Commentary Shares Insights About Irradiated Blood to Prevent TA-GVHD

August 9, 2020
Jaime Rosenberg

A new commentary outlines UK guidance about evidence regarding the appropriateness of blood component irradiation for preventing transfusion-associated graft-versus-host disease (TA-GVHD).

Transfusion-associated graft-versus-host disease (TA-GVHD) is a rare and often fatal complication of transfusion, and as such, the global transfusion medicine community has placed emphasis on trying to mitigate the complication.

As a result, irradiation of blood components—using gamma- or X-rays—has been touted as a viable way to prevent proliferation of transfused lymphocytes in the transfusion recipient by inactivating lymphocytes through cross-linking DNA. In a new commentary appearing in the British Journal of Hematology, researchers outline new insights into the method to prevent TA-GVHD, as well as questions that still remain.

When it comes to TA-GVHD, the thought is that transfused lymphocytes not eliminated by the recipient’s immune system then proliferate and attack organs, which are recognized as foreign. This largely can be explained by 3 factors, according to the authors: the lymphocyte load in the product, immune competence, and shared human leucocyte antigen type between the recipient and donor.

“From the preventative standpoint, irradiation of cellular blood components has emerged as the most effective means to inactivate residual T lymphocytes within cellular blood components, thereby halting their engraftment in transfusion recipients,” explained the authors.

However, the method has an impact on the quality of red cell concentrates, limiting the shelf life of some irradiated units, and there are also potential for deleterious side effects. As a result, irradiation may not always be practical nor feasible for the entirety of a blood bank’s inventory, and several questions remain:

  • When should blood banks irradiate products according to available evidence or best clinical practice?
  • Which products qualify for irradiation?
  • Which patient populations need products to be irradiated?

Many of these questions, according to the authors of the commentary, can be answered by irradiation guidance recently issued by the British Committee for Standards in Haematology Blood Transfusion Task Force, which offers the most recent evidence on whether, and when, blood component irradiation is appropriate.

“The importance and scope of this document cannot be overstated, as it is the leading and most comprehensive guideline available to the international blood bank, transfusion, haematology/oncology, and transplantation communities on the indications as well as perils/pitfalls for cellular blood component irradiation,” explained the authors.
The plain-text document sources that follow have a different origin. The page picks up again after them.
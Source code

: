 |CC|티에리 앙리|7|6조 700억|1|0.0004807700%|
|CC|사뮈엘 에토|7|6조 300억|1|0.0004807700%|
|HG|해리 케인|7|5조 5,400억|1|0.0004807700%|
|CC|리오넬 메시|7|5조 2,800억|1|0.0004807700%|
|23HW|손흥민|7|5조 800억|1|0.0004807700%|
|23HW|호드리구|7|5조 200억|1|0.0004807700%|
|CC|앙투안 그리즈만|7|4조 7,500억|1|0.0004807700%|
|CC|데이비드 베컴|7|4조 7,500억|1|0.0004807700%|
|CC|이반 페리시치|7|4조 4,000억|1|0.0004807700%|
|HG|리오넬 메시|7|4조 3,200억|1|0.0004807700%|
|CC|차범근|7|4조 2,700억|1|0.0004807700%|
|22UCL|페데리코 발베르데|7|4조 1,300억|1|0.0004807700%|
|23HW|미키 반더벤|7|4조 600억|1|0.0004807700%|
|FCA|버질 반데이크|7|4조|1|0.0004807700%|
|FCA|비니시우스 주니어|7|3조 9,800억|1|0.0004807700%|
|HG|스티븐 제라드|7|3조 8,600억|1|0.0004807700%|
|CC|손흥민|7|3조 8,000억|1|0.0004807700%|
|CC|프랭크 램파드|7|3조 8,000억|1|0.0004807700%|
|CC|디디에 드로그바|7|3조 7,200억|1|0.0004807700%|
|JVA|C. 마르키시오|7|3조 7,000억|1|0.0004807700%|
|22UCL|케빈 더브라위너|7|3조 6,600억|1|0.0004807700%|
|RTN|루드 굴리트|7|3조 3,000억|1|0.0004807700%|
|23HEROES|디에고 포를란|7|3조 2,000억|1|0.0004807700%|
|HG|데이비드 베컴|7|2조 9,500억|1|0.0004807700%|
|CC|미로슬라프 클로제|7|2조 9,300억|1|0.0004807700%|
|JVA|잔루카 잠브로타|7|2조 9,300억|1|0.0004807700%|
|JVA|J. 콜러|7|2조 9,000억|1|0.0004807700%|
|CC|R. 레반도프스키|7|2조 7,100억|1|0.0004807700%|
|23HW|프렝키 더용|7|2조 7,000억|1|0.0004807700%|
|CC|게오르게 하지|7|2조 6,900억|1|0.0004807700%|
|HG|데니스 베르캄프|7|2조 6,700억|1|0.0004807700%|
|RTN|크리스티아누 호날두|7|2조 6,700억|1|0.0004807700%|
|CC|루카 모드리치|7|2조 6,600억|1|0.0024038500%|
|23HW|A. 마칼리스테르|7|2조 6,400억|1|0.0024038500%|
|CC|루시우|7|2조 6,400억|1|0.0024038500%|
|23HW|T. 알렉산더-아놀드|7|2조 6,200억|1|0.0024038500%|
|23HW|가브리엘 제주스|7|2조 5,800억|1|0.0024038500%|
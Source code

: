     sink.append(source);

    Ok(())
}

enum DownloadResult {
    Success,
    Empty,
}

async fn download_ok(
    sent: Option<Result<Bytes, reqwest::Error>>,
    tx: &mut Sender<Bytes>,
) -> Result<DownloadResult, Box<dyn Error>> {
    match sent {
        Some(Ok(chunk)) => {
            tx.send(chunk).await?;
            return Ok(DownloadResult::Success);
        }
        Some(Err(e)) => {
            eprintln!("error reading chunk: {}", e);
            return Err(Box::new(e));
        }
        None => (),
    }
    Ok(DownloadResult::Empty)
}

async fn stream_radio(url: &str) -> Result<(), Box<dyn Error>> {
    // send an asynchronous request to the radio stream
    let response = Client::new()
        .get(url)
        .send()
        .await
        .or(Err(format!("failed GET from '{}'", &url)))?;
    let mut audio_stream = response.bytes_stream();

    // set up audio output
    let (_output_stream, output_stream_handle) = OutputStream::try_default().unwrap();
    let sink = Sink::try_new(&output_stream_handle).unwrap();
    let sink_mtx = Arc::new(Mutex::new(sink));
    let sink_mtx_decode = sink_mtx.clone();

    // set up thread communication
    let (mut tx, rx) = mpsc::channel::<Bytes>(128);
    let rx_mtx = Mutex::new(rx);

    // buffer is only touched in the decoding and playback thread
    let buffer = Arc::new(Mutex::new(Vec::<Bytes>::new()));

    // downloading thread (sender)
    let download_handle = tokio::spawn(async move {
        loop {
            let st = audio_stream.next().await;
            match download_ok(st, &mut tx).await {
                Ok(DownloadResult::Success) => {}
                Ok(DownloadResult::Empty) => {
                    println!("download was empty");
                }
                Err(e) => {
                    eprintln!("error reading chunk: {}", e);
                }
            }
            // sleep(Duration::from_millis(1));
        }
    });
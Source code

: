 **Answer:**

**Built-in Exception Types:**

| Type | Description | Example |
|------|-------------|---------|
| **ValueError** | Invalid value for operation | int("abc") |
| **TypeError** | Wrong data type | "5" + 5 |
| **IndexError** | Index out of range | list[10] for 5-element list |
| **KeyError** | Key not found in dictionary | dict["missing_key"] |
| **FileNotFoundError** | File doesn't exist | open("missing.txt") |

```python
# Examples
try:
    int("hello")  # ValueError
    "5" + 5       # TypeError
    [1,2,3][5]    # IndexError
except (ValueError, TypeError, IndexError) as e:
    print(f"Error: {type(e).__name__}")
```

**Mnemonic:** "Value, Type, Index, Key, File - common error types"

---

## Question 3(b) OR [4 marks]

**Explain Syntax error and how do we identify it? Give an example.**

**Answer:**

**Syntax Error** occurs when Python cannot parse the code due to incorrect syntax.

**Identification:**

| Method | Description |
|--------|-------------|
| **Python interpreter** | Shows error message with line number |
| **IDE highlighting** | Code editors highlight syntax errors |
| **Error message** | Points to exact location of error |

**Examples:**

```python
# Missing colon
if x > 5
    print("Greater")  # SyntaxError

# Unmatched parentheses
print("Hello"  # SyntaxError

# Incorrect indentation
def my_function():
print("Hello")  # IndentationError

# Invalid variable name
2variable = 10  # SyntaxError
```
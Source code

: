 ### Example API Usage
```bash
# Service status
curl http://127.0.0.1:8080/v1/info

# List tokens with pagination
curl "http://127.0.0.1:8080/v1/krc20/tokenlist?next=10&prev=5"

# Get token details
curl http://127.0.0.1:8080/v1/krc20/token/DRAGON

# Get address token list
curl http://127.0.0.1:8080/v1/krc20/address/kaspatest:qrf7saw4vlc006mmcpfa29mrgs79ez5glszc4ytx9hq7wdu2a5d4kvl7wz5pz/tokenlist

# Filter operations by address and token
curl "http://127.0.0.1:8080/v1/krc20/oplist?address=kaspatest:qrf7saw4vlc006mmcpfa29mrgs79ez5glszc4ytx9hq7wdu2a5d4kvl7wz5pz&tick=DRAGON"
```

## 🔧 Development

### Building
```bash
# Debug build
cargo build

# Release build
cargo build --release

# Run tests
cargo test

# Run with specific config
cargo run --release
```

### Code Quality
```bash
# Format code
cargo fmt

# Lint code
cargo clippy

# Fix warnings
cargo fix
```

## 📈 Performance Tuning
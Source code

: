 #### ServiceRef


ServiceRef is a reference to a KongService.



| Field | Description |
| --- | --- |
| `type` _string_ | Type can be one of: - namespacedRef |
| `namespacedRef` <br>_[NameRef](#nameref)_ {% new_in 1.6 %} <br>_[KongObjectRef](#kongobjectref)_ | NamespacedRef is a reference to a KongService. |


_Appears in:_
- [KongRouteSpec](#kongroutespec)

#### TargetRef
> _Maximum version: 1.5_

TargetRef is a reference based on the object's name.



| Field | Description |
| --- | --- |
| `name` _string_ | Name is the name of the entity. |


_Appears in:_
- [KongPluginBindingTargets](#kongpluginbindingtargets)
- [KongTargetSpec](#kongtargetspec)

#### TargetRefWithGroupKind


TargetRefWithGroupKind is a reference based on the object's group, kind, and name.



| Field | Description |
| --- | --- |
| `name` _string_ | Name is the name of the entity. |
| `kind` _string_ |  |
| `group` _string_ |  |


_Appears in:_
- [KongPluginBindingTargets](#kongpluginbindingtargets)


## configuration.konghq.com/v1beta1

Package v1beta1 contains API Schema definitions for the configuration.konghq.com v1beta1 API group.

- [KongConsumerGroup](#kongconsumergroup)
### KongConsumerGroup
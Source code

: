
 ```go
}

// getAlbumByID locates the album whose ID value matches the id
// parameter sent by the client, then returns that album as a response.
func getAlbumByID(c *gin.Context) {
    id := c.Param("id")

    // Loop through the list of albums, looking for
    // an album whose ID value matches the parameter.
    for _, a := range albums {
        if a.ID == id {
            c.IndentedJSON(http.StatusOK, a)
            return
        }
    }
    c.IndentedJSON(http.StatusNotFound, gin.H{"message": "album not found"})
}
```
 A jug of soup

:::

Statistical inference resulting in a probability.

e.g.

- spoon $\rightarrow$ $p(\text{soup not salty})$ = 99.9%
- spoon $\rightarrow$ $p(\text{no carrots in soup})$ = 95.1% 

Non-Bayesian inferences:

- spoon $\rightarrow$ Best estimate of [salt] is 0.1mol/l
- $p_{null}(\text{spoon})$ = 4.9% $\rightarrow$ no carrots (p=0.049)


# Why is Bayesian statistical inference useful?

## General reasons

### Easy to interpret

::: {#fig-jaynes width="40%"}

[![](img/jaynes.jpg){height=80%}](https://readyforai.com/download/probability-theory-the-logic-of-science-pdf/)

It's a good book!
Some of these updates include:

  1. An emphasis on the age of stored components, leucodepletion (LD) status, and risk of TA-GVHD
    1. Risks appear highest with fresh (ie, <14-day-old units) non-LD units
    2. Older units have undergone LD may be reasonable to use in urgent situations when there’s no time to irradiate
  2. Removal of recommendations for irradiation of “top up” and other routine transfusions to neonates, particularly if units used for transfusion have undergone LD
    1. Recommendations for irradiation persist for intrauterine transfusion and larger volume neonatal exchange therapies
  3. Addition of a new recommendation to irradiate cellular blood components for patients with suspected congenital haemophagocytic lymphohistiocytosis syndromes associated with lymphopenia, until T-cell immunodeficiency has been excluded
    1. T-cell enumeration of mature and naïve Y-lymphoid elements is not recommended as a potentially useful marker for irradiation decisions I medical and/or surgical settings
  4. Addition of a new recommendation to irradiate blood components for patients undergoing CAR-T therapy
    1. Patients undergoing CAR-T therapies should essentially be treated as for those undergoing autologous stem cell transplantation

However, the authors of the commentary note that there are remaining challenges the transfusion and hematology communities face in regard to TA-GVHD, including obtaining more rigorous data on the safety profile of new, highly potent immunosuppressive agents, evaluating the safety profile of non-irradiated cellular blood components as a function of the human leukocyte antigen similarity within the donor community, and assessing the required duration of irradiation modifications to transfusion.

Reference

Loingsigh S, Flegel W, Hendrickson J, Tormey C. Preventing transfusion-associated graft-versus-host disease with blood component irradiation: Indispensable guidance for a deadly disorder. Br J Haematol. Published online August 1, 2020. 10.1111/bjh.17016.